Repeat every record below exactly, omitting any pictures.

(Dataset excerpts)
%%
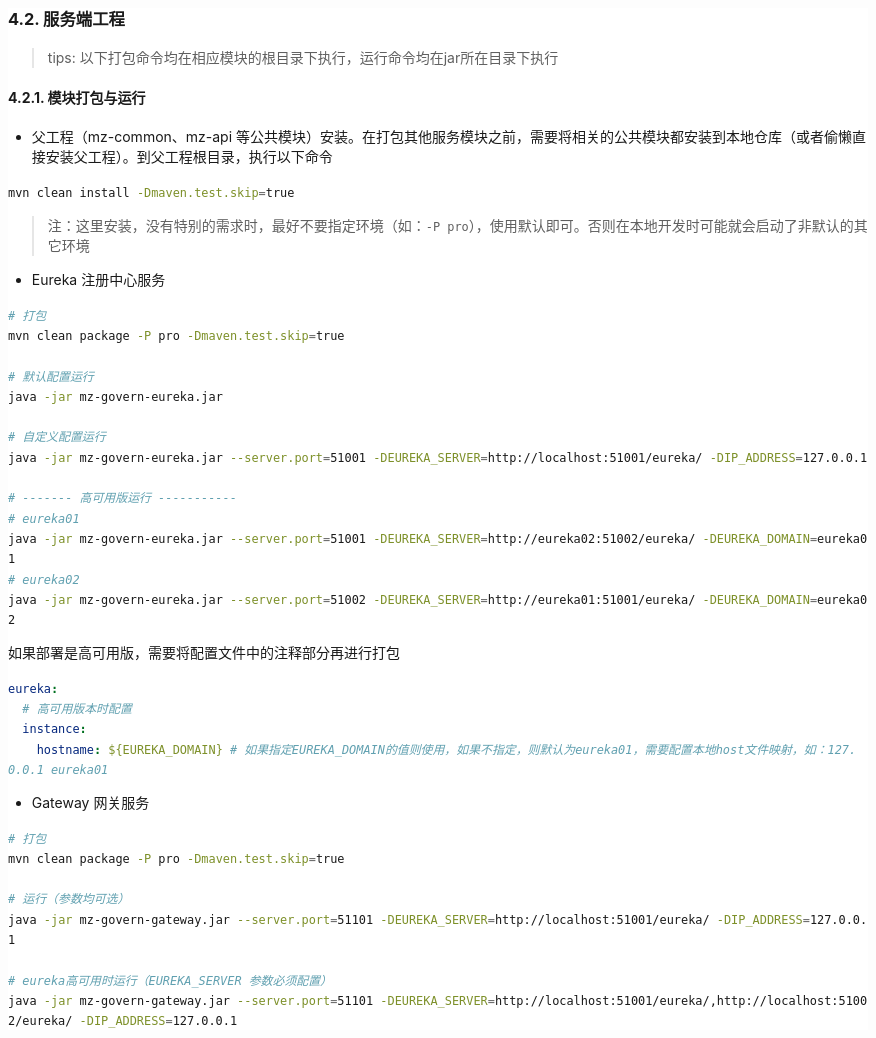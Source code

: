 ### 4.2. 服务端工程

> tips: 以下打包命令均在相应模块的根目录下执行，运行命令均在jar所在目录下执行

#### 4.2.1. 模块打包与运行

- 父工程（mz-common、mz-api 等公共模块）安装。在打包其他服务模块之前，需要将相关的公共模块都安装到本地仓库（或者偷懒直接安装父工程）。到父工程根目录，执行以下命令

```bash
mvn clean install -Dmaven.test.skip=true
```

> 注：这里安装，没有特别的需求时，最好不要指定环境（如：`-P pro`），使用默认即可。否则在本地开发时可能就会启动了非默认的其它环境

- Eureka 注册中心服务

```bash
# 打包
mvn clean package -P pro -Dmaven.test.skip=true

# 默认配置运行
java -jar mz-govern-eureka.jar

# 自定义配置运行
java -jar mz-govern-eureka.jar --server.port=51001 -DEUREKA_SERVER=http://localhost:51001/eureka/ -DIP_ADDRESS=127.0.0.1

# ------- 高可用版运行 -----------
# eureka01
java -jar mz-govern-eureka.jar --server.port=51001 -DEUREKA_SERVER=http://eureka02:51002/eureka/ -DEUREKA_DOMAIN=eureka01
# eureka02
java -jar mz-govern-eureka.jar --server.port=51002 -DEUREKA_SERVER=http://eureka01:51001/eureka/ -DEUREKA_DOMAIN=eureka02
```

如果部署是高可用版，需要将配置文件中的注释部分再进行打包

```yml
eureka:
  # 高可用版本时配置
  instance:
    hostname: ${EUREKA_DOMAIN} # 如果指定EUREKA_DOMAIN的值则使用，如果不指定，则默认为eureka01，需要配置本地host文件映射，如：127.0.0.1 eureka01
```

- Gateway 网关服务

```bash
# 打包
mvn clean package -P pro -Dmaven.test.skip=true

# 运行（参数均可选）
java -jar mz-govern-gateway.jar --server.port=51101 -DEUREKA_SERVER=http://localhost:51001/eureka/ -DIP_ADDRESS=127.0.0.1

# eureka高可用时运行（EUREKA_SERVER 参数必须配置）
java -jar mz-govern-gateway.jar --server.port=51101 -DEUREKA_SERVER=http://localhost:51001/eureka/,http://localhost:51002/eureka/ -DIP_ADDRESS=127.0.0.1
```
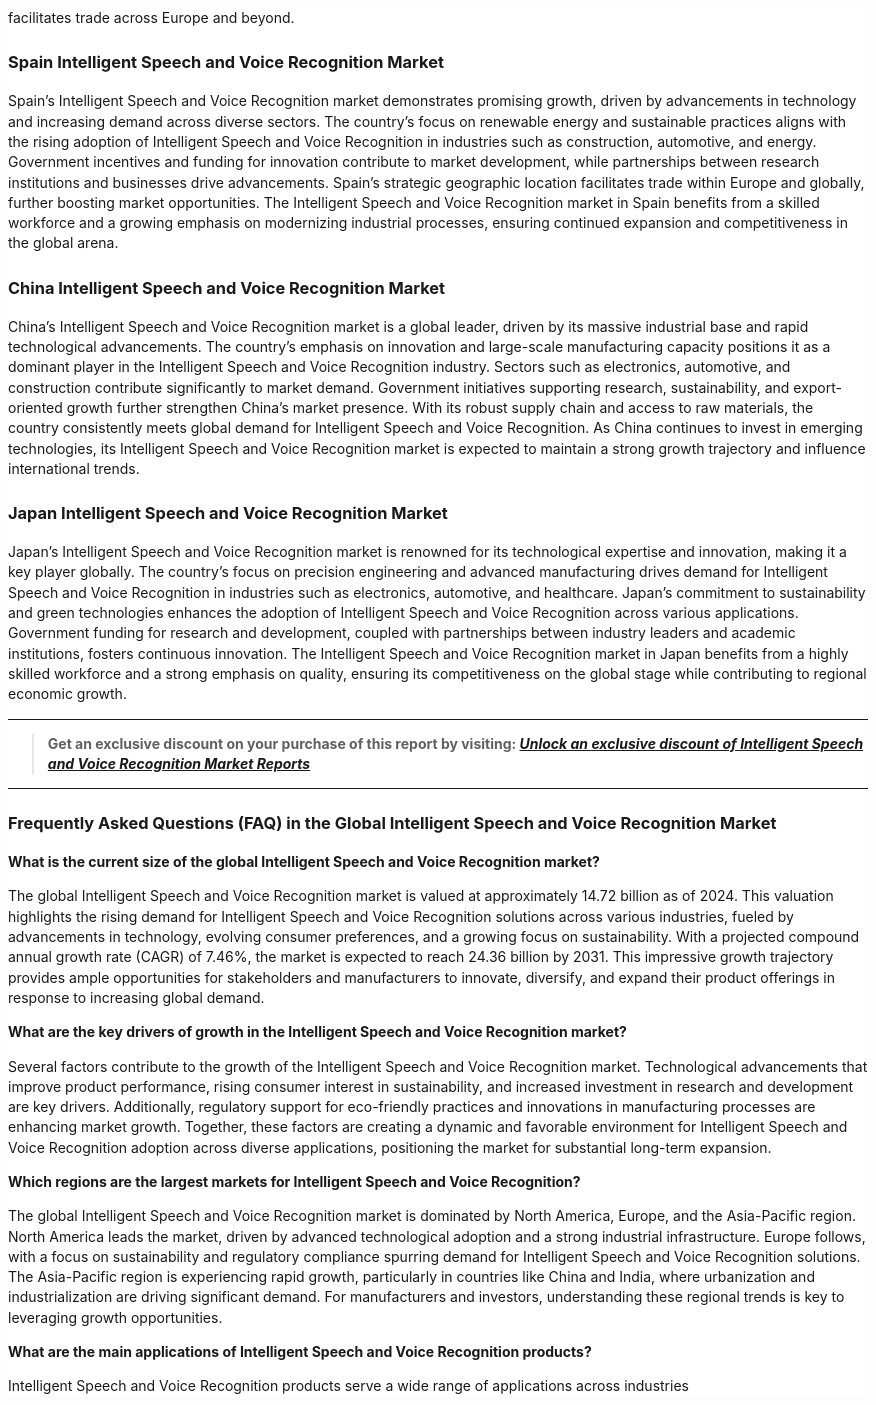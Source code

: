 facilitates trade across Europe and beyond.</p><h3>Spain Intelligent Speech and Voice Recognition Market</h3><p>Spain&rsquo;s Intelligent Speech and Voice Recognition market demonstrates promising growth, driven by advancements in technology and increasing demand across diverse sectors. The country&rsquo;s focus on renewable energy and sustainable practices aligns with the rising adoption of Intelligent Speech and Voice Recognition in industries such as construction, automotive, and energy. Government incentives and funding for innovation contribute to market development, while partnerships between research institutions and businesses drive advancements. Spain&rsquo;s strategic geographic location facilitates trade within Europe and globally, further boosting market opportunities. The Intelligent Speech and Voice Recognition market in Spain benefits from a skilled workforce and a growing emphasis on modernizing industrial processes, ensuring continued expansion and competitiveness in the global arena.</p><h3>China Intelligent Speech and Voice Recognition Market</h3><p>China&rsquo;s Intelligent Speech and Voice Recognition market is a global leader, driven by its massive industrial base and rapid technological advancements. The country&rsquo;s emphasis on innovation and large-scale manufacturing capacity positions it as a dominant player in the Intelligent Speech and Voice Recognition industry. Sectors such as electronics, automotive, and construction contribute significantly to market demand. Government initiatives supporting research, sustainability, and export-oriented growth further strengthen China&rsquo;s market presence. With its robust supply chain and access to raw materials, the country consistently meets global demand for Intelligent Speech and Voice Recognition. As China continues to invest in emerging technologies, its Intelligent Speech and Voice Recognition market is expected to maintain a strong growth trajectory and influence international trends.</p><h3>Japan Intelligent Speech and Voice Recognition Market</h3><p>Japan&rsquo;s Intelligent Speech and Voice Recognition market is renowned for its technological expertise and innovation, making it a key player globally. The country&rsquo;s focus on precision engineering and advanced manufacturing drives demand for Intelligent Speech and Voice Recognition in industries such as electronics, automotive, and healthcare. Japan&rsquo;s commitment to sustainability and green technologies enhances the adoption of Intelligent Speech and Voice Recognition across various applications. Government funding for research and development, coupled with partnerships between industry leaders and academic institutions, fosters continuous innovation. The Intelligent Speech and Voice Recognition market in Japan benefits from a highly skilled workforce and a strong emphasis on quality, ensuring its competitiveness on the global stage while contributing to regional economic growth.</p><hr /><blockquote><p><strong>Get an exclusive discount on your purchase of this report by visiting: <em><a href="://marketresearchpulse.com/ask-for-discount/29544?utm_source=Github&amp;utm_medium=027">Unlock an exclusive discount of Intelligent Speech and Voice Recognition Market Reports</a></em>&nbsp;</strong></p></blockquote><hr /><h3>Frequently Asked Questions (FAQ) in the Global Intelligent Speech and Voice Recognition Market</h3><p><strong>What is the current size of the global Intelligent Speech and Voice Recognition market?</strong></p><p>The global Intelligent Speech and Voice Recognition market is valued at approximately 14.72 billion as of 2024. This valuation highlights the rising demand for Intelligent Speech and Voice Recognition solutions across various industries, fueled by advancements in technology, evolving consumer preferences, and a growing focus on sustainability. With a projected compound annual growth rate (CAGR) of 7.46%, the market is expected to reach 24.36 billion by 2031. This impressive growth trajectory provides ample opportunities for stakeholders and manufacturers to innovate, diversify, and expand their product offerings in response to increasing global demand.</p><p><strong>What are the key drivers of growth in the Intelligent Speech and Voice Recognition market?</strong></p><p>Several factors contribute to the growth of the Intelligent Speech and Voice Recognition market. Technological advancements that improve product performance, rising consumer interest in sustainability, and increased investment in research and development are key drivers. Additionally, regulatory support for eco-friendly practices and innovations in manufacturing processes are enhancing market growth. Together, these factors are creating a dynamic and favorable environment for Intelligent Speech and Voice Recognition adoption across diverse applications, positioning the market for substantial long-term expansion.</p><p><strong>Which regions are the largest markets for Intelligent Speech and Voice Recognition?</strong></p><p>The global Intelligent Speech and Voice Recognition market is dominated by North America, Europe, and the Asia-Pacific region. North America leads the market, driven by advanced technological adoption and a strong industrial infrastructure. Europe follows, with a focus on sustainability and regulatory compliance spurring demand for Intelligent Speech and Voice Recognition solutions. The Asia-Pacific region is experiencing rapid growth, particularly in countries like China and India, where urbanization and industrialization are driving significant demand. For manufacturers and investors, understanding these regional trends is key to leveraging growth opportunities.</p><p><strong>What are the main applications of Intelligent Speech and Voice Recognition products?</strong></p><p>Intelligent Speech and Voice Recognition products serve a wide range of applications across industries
%%
### EXERCISE SOLUTION
Source code

: ### 4.2. 服务端工程

> tips: 以下打包命令均在相应模块的根目录下执行，运行命令均在jar所在目录下执行

#### 4.2.1. 模块打包与运行

- 父工程（mz-common、mz-api 等公共模块）安装。在打包其他服务模块之前，需要将相关的公共模块都安装到本地仓库（或者偷懒直接安装父工程）。到父工程根目录，执行以下命令

```bash
mvn clean install -Dmaven.test.skip=true
```

> 注：这里安装，没有特别的需求时，最好不要指定环境（如：`-P pro`），使用默认即可。否则在本地开发时可能就会启动了非默认的其它环境

- Eureka 注册中心服务

```bash
# 打包
mvn clean package -P pro -Dmaven.test.skip=true

# 默认配置运行
java -jar mz-govern-eureka.jar

# 自定义配置运行
java -jar mz-govern-eureka.jar --server.port=51001 -DEUREKA_SERVER=http://localhost:51001/eureka/ -DIP_ADDRESS=127.0.0.1

# ------- 高可用版运行 -----------
# eureka01
java -jar mz-govern-eureka.jar --server.port=51001 -DEUREKA_SERVER=http://eureka02:51002/eureka/ -DEUREKA_DOMAIN=eureka01
# eureka02
java -jar mz-govern-eureka.jar --server.port=51002 -DEUREKA_SERVER=http://eureka01:51001/eureka/ -DEUREKA_DOMAIN=eureka02
```

如果部署是高可用版，需要将配置文件中的注释部分再进行打包

```yml
eureka:
  # 高可用版本时配置
  instance:
    hostname: ${EUREKA_DOMAIN} # 如果指定EUREKA_DOMAIN的值则使用，如果不指定，则默认为eureka01，需要配置本地host文件映射，如：127.0.0.1 eureka01
```

- Gateway 网关服务

```bash
# 打包
mvn clean package -P pro -Dmaven.test.skip=true

# 运行（参数均可选）
java -jar mz-govern-gateway.jar --server.port=51101 -DEUREKA_SERVER=http://localhost:51001/eureka/ -DIP_ADDRESS=127.0.0.1

# eureka高可用时运行（EUREKA_SERVER 参数必须配置）
java -jar mz-govern-gateway.jar --server.port=51101 -DEUREKA_SERVER=http://localhost:51001/eureka/,http://localhost:51002/eureka/ -DIP_ADDRESS=127.0.0.1
```
Source code

: facilitates trade across Europe and beyond.</p><h3>Spain Intelligent Speech and Voice Recognition Market</h3><p>Spain&rsquo;s Intelligent Speech and Voice Recognition market demonstrates promising growth, driven by advancements in technology and increasing demand across diverse sectors. The country&rsquo;s focus on renewable energy and sustainable practices aligns with the rising adoption of Intelligent Speech and Voice Recognition in industries such as construction, automotive, and energy. Government incentives and funding for innovation contribute to market development, while partnerships between research institutions and businesses drive advancements. Spain&rsquo;s strategic geographic location facilitates trade within Europe and globally, further boosting market opportunities. The Intelligent Speech and Voice Recognition market in Spain benefits from a skilled workforce and a growing emphasis on modernizing industrial processes, ensuring continued expansion and competitiveness in the global arena.</p><h3>China Intelligent Speech and Voice Recognition Market</h3><p>China&rsquo;s Intelligent Speech and Voice Recognition market is a global leader, driven by its massive industrial base and rapid technological advancements. The country&rsquo;s emphasis on innovation and large-scale manufacturing capacity positions it as a dominant player in the Intelligent Speech and Voice Recognition industry. Sectors such as electronics, automotive, and construction contribute significantly to market demand. Government initiatives supporting research, sustainability, and export-oriented growth further strengthen China&rsquo;s market presence. With its robust supply chain and access to raw materials, the country consistently meets global demand for Intelligent Speech and Voice Recognition. As China continues to invest in emerging technologies, its Intelligent Speech and Voice Recognition market is expected to maintain a strong growth trajectory and influence international trends.</p><h3>Japan Intelligent Speech and Voice Recognition Market</h3><p>Japan&rsquo;s Intelligent Speech and Voice Recognition market is renowned for its technological expertise and innovation, making it a key player globally. The country&rsquo;s focus on precision engineering and advanced manufacturing drives demand for Intelligent Speech and Voice Recognition in industries such as electronics, automotive, and healthcare. Japan&rsquo;s commitment to sustainability and green technologies enhances the adoption of Intelligent Speech and Voice Recognition across various applications. Government funding for research and development, coupled with partnerships between industry leaders and academic institutions, fosters continuous innovation. The Intelligent Speech and Voice Recognition market in Japan benefits from a highly skilled workforce and a strong emphasis on quality, ensuring its competitiveness on the global stage while contributing to regional economic growth.</p><hr /><blockquote><p><strong>Get an exclusive discount on your purchase of this report by visiting: <em><a href="://marketresearchpulse.com/ask-for-discount/29544?utm_source=Github&amp;utm_medium=027">Unlock an exclusive discount of Intelligent Speech and Voice Recognition Market Reports</a></em>&nbsp;</strong></p></blockquote><hr /><h3>Frequently Asked Questions (FAQ) in the Global Intelligent Speech and Voice Recognition Market</h3><p><strong>What is the current size of the global Intelligent Speech and Voice Recognition market?</strong></p><p>The global Intelligent Speech and Voice Recognition market is valued at approximately 14.72 billion as of 2024. This valuation highlights the rising demand for Intelligent Speech and Voice Recognition solutions across various industries, fueled by advancements in technology, evolving consumer preferences, and a growing focus on sustainability. With a projected compound annual growth rate (CAGR) of 7.46%, the market is expected to reach 24.36 billion by 2031. This impressive growth trajectory provides ample opportunities for stakeholders and manufacturers to innovate, diversify, and expand their product offerings in response to increasing global demand.</p><p><strong>What are the key drivers of growth in the Intelligent Speech and Voice Recognition market?</strong></p><p>Several factors contribute to the growth of the Intelligent Speech and Voice Recognition market. Technological advancements that improve product performance, rising consumer interest in sustainability, and increased investment in research and development are key drivers. Additionally, regulatory support for eco-friendly practices and innovations in manufacturing processes are enhancing market growth. Together, these factors are creating a dynamic and favorable environment for Intelligent Speech and Voice Recognition adoption across diverse applications, positioning the market for substantial long-term expansion.</p><p><strong>Which regions are the largest markets for Intelligent Speech and Voice Recognition?</strong></p><p>The global Intelligent Speech and Voice Recognition market is dominated by North America, Europe, and the Asia-Pacific region. North America leads the market, driven by advanced technological adoption and a strong industrial infrastructure. Europe follows, with a focus on sustainability and regulatory compliance spurring demand for Intelligent Speech and Voice Recognition solutions. The Asia-Pacific region is experiencing rapid growth, particularly in countries like China and India, where urbanization and industrialization are driving significant demand. For manufacturers and investors, understanding these regional trends is key to leveraging growth opportunities.</p><p><strong>What are the main applications of Intelligent Speech and Voice Recognition products?</strong></p><p>Intelligent Speech and Voice Recognition products serve a wide range of applications across industries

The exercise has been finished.